■ **Your instructions**: Starting at the line that has "var | Variable" and stopping after the line that has "tok | Store", reproduce the listing below exactly; omit everything else.

■ **Given information**:
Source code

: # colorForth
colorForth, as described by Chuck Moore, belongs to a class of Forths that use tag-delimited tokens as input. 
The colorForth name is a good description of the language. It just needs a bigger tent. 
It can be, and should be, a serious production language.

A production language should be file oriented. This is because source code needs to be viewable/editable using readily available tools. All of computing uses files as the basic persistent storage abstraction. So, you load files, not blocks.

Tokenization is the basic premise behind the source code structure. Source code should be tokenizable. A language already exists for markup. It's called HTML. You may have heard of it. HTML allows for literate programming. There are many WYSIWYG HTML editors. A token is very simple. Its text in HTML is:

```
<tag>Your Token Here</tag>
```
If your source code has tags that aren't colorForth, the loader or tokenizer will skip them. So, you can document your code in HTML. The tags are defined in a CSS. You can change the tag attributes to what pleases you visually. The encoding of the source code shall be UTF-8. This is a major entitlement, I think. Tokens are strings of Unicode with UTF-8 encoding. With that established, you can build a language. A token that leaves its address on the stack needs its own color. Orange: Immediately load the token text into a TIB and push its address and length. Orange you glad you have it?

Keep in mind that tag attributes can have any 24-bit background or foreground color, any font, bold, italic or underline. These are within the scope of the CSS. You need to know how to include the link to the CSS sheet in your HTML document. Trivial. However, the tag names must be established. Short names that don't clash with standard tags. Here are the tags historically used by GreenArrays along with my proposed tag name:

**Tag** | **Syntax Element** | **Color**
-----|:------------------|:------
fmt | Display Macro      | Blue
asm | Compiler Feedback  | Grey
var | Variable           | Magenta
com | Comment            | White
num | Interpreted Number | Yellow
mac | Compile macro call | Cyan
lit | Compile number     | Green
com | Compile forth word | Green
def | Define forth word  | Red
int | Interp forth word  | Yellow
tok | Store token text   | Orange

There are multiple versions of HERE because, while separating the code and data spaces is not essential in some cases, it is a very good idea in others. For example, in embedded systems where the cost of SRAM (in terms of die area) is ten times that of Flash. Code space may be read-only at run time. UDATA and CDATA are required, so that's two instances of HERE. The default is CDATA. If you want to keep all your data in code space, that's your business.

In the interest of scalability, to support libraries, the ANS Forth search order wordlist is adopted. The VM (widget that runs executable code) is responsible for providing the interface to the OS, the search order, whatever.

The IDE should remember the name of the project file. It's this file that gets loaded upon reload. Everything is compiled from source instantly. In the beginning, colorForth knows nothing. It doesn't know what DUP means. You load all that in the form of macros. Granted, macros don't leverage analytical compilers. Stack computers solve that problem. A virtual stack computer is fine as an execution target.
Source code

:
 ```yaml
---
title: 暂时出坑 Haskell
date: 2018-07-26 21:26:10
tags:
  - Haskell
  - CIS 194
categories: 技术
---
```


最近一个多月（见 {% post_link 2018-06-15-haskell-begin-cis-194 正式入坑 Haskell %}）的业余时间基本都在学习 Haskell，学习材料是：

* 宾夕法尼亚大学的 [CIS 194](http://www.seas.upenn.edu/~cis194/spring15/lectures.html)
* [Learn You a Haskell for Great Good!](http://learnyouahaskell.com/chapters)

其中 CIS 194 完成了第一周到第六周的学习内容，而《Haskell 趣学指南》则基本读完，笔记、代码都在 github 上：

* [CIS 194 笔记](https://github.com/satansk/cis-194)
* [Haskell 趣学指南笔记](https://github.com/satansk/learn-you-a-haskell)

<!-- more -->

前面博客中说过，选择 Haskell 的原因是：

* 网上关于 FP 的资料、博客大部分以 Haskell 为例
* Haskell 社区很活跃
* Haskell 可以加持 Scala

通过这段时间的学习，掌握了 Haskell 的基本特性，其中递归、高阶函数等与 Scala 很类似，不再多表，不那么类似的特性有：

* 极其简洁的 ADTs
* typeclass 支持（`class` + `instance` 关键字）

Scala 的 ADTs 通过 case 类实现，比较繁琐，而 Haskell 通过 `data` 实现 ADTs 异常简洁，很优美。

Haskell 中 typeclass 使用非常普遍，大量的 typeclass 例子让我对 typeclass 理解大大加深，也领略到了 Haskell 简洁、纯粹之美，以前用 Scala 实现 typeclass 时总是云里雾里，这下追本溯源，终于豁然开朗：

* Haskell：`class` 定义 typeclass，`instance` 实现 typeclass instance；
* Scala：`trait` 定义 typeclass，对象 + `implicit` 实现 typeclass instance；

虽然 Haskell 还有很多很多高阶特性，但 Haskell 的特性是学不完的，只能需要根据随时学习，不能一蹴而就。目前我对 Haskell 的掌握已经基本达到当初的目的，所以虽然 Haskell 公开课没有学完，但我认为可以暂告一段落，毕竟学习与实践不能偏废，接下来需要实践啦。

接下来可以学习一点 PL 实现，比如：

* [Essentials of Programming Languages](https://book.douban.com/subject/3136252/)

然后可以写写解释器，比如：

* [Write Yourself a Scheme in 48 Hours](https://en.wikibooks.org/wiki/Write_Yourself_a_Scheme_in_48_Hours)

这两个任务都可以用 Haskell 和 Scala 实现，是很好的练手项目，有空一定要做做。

■ **Problem solution**:
var | Variable           | Magenta
com | Comment            | White
num | Interpreted Number | Yellow
mac | Compile macro call | Cyan
lit | Compile number     | Green
com | Compile forth word | Green
def | Define forth word  | Red
int | Interp forth word  | Yellow
tok | Store token text   | Orange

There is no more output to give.